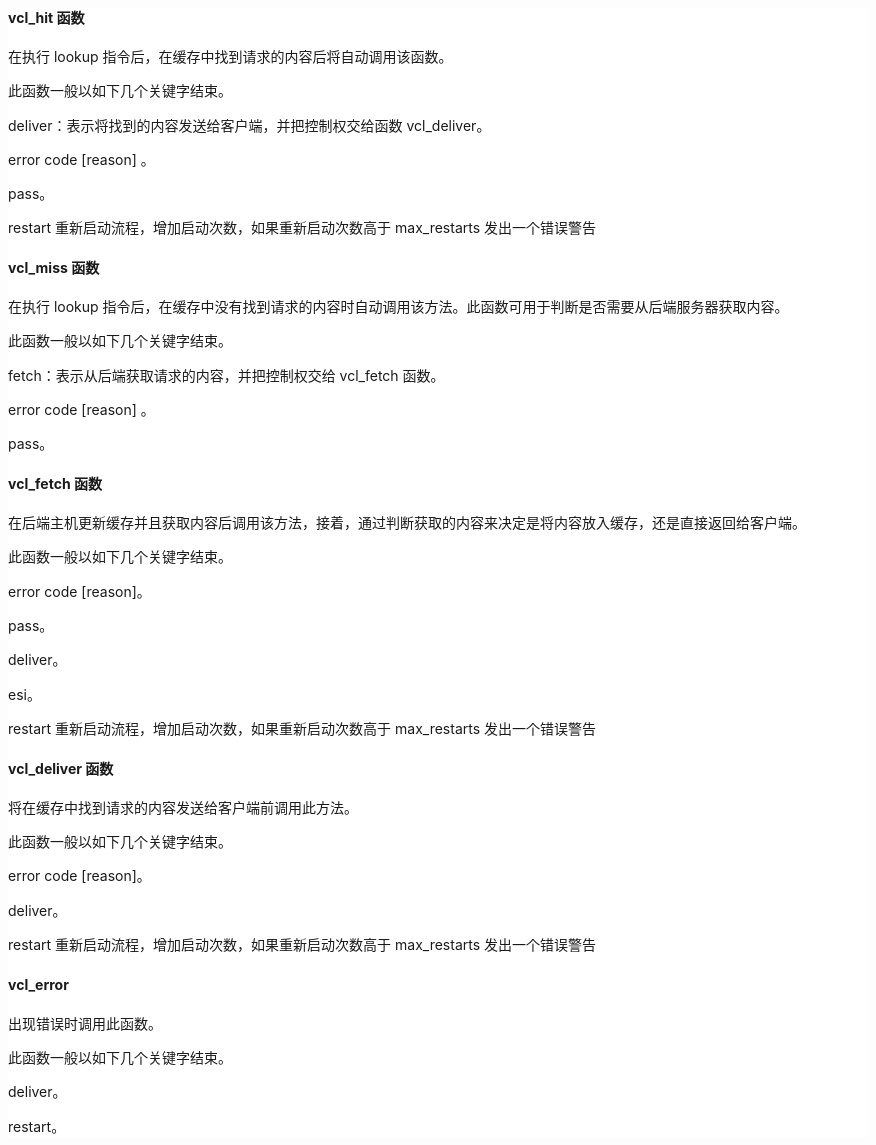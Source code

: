 #### vcl_hit 函数

在执行 lookup 指令后，在缓存中找到请求的内容后将自动调用该函数。

此函数一般以如下几个关键字结束。

deliver：表示将找到的内容发送给客户端，并把控制权交给函数 vcl_deliver。

error code [reason] 。

pass。

restart 重新启动流程，增加启动次数，如果重新启动次数高于 max_restarts 发出一个错误警告

#### vcl_miss 函数

在执行 lookup 指令后，在缓存中没有找到请求的内容时自动调用该方法。此函数可用于判断是否需要从后端服务器获取内容。

此函数一般以如下几个关键字结束。

fetch：表示从后端获取请求的内容，并把控制权交给 vcl_fetch 函数。

error code [reason] 。

pass。

#### vcl_fetch 函数

在后端主机更新缓存并且获取内容后调用该方法，接着，通过判断获取的内容来决定是将内容放入缓存，还是直接返回给客户端。

此函数一般以如下几个关键字结束。

error code [reason]。

pass。

deliver。

esi。

restart 重新启动流程，增加启动次数，如果重新启动次数高于 max_restarts 发出一个错误警告

#### vcl_deliver 函数

将在缓存中找到请求的内容发送给客户端前调用此方法。

此函数一般以如下几个关键字结束。

error code [reason]。

deliver。

restart 重新启动流程，增加启动次数，如果重新启动次数高于 max_restarts 发出一个错误警告

#### vcl_error

出现错误时调用此函数。

此函数一般以如下几个关键字结束。

deliver。

restart。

▸ What is being asked: Once the line with "在执行 lookup 指令后，在缓存中找到请求的内容后将自动调用该函数。" has been found in the records above, retype it and every line after it exactly, and include nothing else.

▸ Written answer:
在执行 lookup 指令后，在缓存中找到请求的内容后将自动调用该函数。

此函数一般以如下几个关键字结束。

deliver：表示将找到的内容发送给客户端，并把控制权交给函数 vcl_deliver。

error code [reason] 。

pass。

restart 重新启动流程，增加启动次数，如果重新启动次数高于 max_restarts 发出一个错误警告

#### vcl_miss 函数

在执行 lookup 指令后，在缓存中没有找到请求的内容时自动调用该方法。此函数可用于判断是否需要从后端服务器获取内容。

此函数一般以如下几个关键字结束。

fetch：表示从后端获取请求的内容，并把控制权交给 vcl_fetch 函数。

error code [reason] 。

pass。

#### vcl_fetch 函数

在后端主机更新缓存并且获取内容后调用该方法，接着，通过判断获取的内容来决定是将内容放入缓存，还是直接返回给客户端。

此函数一般以如下几个关键字结束。

error code [reason]。

pass。

deliver。

esi。

restart 重新启动流程，增加启动次数，如果重新启动次数高于 max_restarts 发出一个错误警告

#### vcl_deliver 函数

将在缓存中找到请求的内容发送给客户端前调用此方法。

此函数一般以如下几个关键字结束。

error code [reason]。

deliver。

restart 重新启动流程，增加启动次数，如果重新启动次数高于 max_restarts 发出一个错误警告

#### vcl_error

出现错误时调用此函数。

此函数一般以如下几个关键字结束。

deliver。

restart。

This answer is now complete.